It’s not just a billboard—it’s a social moment in the making.

Brian Rappaport

Quan Media Group

From bus shelters to custom-wrapped trucks, these installations are curated not only for the people who pass by, but also for those who will see them shared online.
 
Michael Girgis, co-founder of DIVE, detailed the infrastructure his team has built to enable real-time, moderated, and globally scalable OOH campaigns. His role as the “bread in the sandwich” helps stitch together the content creators, digital platforms, and traditional media channels that make these activations possible.

Challenges and the Path to Harmony

The panelists agreed that while integration is powerful, it isn’t without its friction. Many brand teams still plan budgets separately, dividing resources between OOH, social, experiential, and innovation buckets. This fragmented structure can slow down creative execution and block innovation.

If you want to get creative, budgets have to collapse—or at least stretch across buckets.

Dan Page

TikTok


It’s not day-to-night transformation. But campaign by campaign, the culture shifts.

Karla Velez

L’Oréal

Karla Velez shared that even within a forward-thinking brand like L’Oréal, team integration takes time and cultural change. Collaboration between advocacy, media, and e-commerce is now expected, but still evolving.

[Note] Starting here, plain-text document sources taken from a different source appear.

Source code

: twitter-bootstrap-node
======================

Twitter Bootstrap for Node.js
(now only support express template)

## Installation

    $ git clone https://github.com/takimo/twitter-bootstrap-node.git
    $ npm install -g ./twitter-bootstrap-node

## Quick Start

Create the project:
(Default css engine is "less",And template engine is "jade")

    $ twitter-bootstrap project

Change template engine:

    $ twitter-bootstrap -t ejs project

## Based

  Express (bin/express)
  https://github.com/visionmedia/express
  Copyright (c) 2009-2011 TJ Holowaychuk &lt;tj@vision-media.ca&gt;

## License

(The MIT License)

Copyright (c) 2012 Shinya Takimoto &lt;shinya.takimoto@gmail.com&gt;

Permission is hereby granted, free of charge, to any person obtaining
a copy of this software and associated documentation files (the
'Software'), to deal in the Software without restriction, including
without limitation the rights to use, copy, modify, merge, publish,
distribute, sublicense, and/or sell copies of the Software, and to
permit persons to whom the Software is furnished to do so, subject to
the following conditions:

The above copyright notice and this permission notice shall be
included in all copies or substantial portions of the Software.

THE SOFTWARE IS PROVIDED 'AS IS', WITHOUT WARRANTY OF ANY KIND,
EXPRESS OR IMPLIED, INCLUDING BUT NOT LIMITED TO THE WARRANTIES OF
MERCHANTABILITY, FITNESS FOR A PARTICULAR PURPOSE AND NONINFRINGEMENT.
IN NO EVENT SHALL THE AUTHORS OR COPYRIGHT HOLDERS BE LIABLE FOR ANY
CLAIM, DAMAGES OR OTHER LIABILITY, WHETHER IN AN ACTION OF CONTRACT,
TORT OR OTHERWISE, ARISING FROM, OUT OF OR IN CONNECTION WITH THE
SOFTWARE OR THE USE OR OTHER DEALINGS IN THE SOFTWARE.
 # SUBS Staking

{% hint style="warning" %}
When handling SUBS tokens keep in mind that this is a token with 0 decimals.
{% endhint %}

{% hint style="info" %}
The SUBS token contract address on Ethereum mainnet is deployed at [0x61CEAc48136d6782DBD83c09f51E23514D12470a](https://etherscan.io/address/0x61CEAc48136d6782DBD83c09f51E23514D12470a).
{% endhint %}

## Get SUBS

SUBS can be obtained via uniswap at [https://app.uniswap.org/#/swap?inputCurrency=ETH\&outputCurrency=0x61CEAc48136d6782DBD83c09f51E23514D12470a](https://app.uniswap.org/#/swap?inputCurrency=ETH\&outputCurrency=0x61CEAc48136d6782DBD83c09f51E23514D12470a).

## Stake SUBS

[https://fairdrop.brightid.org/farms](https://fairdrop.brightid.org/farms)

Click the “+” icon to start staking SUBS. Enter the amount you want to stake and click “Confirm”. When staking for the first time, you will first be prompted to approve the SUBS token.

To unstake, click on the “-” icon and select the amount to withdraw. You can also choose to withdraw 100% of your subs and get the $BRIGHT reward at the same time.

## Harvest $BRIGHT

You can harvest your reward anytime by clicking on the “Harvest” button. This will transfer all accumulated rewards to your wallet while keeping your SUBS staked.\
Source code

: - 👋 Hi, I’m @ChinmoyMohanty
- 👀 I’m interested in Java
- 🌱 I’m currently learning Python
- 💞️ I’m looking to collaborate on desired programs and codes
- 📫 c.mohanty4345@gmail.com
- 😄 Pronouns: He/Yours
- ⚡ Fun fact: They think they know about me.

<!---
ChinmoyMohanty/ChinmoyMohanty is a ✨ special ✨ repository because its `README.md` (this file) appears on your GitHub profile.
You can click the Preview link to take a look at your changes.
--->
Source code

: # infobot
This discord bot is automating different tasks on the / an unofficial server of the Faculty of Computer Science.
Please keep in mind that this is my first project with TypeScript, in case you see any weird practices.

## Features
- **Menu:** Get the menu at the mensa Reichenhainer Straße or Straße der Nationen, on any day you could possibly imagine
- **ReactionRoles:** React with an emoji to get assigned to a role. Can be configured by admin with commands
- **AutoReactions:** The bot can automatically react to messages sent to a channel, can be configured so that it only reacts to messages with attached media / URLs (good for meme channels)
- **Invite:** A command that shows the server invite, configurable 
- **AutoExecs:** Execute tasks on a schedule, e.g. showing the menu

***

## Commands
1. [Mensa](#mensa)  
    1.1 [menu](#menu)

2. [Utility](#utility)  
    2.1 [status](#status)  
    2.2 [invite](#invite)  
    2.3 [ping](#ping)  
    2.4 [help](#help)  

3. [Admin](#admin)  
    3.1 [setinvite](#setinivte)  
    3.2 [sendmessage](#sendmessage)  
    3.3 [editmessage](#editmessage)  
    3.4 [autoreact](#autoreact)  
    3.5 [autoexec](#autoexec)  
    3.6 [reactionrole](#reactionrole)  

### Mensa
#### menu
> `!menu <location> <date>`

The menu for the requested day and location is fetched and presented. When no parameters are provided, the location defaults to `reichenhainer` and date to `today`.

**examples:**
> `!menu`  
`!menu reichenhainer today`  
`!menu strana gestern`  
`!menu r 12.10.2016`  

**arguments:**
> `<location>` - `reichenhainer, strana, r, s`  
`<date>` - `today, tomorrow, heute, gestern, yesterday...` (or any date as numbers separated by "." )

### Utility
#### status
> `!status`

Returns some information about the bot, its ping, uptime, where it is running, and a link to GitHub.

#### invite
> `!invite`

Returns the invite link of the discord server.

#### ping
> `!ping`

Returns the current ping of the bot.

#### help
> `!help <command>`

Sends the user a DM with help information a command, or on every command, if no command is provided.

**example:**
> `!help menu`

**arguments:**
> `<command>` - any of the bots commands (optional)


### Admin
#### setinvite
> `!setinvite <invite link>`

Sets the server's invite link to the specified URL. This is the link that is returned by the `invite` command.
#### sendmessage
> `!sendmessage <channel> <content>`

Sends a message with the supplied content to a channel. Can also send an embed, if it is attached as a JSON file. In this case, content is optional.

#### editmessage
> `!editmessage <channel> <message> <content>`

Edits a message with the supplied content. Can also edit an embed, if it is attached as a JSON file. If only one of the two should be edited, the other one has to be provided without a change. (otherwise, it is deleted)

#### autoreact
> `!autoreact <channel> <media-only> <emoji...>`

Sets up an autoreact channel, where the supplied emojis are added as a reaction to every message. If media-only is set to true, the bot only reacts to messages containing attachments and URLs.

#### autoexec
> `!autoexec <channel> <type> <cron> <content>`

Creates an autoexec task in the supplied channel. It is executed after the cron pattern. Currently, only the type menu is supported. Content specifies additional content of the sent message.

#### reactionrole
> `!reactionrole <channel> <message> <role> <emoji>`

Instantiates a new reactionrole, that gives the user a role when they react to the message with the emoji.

Experiential Is Back and Better

The panelists also emphasized how brands are leaning into physical spaces to create memorable, high-impact moments. Whether it’s a crypto brand turning a bus shelter into a Martian landscape or a mobile nail salon appearing in people’s neighborhoods, brands are once again prioritizing in-person engagement.

Experiential marketing isn’t an add-on. It’s the multiplier.

Brian Rappaport

Quan Media Group

We need measurement that matches the creativity we’re bringing to the table.

Karla Velez

L’Oréal

Measuring the Magic

One of the final challenges raised was measurement. While brands can clearly feel the cultural lift from these hybrid campaigns, the industry still lacks the unified metrics to properly quantify their full impact.

Key Takeaways

The panel made it clear that out-of-home is no longer a medium that operates in isolation. It reaches its greatest potential when paired with social media, allowing campaigns to live both in the real world and online. Consumers today are drawn to authenticity, favoring relatable creators and real moments over overly polished imagery. To meet these expectations, brands must foster collaboration across internal teams such as influencer marketing, media, and e-commerce. This requires moving away from rigid budget structures and toward a more integrated planning model. 
Real-time content delivery and effective moderation have become essential, especially as campaigns expand across global markets with varying technical and regulatory needs. While creativity continues to evolve rapidly, the industry still faces a gap in measurement. A key takeaway from the session was the need for unified metrics that capture the combined impact of social and OOH, ensuring that strategy and storytelling are aligned with performance.